New data available on the Climate Change, Agriculture and Food Security (CCAFS) research program’s data portal allows for climate modeling at the regional and watershed level, where it previously had not been possible. This higher resolution data is useful for developing tools for climate smart agriculture like conservation planning and crop modeling. And thanks to a new user-friendly search engine, the information is more accessible than ever to a wide variety of stakeholders. The following is an excerpt from a post originally published on CCAFS’s blog on January 27, 2014.
If you were wondering what that delicious smell is coming from the CCAFS kitchen, it’s probably the climate data we just pulled out of the oven.
The CCAFS-Climate data portal recently released downscaled, ready-to-be-used data corresponding to the IPCC’s 5th Assessment Report (AR5). The data include around 25 Global Climate Models (GCMs) for four Representative Concentration Pathways (RCP) and four time periods (2030s, 2050s, 2070s and 2080s).
CCAFS-Climate, created in 2008, houses thousands of gigabytes worth of global datasets for climate change projections that can be used in climate change impact assessments. The difference between these data and, say, those provided by GCMs at raw resolution is that they have been downscaled to make them useful on smaller scales and in countries for which complicated Regional Climate Models are not available.
Even though GCMs can be very precise, their results come on scales on the order of 100 km – too large to be of use when trying to calculate climate risks for a municipality, region or watershed.

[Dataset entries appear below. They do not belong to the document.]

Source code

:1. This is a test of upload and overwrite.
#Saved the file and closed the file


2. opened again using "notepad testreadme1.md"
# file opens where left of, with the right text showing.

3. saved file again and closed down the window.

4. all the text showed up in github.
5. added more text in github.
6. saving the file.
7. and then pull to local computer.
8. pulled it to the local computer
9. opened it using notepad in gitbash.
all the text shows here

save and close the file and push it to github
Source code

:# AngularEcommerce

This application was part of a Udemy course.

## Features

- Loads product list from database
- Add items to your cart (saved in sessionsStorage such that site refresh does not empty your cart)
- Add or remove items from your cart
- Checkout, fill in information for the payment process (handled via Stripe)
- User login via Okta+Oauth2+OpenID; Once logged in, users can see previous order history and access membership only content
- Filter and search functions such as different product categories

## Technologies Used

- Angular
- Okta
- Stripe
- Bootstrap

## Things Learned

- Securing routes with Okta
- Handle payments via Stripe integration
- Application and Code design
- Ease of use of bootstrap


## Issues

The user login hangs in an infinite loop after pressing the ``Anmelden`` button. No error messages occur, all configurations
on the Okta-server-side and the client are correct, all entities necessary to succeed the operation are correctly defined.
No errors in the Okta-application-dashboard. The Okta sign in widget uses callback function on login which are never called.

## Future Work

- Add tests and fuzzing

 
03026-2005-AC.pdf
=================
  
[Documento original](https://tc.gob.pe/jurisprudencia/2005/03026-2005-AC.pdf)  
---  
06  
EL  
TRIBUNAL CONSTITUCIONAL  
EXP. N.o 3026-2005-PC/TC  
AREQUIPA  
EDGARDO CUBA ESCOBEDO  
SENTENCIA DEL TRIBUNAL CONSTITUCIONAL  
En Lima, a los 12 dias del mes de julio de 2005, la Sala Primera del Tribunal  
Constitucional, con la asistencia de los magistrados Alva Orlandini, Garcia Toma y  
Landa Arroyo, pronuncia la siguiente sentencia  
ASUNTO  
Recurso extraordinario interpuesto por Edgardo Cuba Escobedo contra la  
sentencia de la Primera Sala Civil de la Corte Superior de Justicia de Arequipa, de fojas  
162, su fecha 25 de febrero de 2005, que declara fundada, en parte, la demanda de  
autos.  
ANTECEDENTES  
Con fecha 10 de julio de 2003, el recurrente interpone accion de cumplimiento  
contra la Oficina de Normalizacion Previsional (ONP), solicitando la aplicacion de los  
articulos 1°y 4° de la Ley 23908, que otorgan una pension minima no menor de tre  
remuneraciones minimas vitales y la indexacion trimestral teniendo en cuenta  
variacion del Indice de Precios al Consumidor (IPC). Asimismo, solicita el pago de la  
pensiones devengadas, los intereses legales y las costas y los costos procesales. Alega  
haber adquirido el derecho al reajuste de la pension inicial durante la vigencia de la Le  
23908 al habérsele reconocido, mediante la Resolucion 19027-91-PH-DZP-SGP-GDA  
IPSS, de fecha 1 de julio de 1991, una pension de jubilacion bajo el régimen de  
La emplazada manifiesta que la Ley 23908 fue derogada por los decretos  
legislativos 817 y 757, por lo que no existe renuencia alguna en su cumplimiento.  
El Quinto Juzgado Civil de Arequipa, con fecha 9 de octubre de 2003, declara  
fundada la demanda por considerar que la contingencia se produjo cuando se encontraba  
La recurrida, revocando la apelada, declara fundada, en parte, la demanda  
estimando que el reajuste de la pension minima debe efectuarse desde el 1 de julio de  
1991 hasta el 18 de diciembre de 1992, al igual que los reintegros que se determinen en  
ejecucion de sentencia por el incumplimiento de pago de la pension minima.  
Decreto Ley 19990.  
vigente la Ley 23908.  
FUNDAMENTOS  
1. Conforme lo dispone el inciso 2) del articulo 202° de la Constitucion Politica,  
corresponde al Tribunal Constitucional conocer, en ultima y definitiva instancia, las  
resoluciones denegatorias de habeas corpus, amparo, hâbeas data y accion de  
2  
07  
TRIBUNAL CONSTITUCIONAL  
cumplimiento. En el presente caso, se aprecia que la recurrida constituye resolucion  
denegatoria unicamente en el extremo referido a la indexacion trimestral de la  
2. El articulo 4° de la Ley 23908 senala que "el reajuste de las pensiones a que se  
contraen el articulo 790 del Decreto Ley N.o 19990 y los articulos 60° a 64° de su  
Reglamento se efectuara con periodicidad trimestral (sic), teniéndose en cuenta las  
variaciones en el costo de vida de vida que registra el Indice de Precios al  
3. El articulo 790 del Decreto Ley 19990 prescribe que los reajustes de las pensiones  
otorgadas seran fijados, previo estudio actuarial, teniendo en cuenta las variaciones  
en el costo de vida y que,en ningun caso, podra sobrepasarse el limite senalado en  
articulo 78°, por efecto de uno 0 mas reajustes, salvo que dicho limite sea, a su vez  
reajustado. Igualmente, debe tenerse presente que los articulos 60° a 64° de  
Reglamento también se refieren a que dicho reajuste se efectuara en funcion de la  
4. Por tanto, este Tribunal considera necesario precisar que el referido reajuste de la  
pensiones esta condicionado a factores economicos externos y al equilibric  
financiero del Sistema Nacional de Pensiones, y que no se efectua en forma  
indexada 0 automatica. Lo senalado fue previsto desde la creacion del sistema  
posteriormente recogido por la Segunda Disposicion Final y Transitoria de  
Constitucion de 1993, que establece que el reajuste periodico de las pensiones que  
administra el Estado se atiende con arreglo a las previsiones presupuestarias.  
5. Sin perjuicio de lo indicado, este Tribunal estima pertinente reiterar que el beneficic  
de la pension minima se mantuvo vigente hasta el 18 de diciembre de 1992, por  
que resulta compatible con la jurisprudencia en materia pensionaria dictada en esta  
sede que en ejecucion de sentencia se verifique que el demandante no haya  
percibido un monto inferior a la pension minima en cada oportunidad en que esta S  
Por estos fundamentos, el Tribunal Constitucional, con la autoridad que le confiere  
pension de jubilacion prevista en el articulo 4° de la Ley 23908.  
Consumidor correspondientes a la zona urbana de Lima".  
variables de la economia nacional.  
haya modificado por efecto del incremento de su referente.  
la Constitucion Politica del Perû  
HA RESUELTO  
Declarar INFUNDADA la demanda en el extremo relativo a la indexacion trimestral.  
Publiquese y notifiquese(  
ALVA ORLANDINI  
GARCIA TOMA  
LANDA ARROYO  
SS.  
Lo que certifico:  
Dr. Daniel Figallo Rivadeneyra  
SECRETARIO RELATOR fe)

Downscaling techniques allow researchers to obtain regional rather than global predictions of climatic changes, and in fact, statistical methods (such as the delta method used with these CMIP5 data) can reach resolutions as fine as 1 km or less.
Without these high-resolution data inputs, the production of precise and accessible assessment tools for conservation planning, niche modeling, crop modeling or biodiversity monitoring would be greatly hindered, if not impossible.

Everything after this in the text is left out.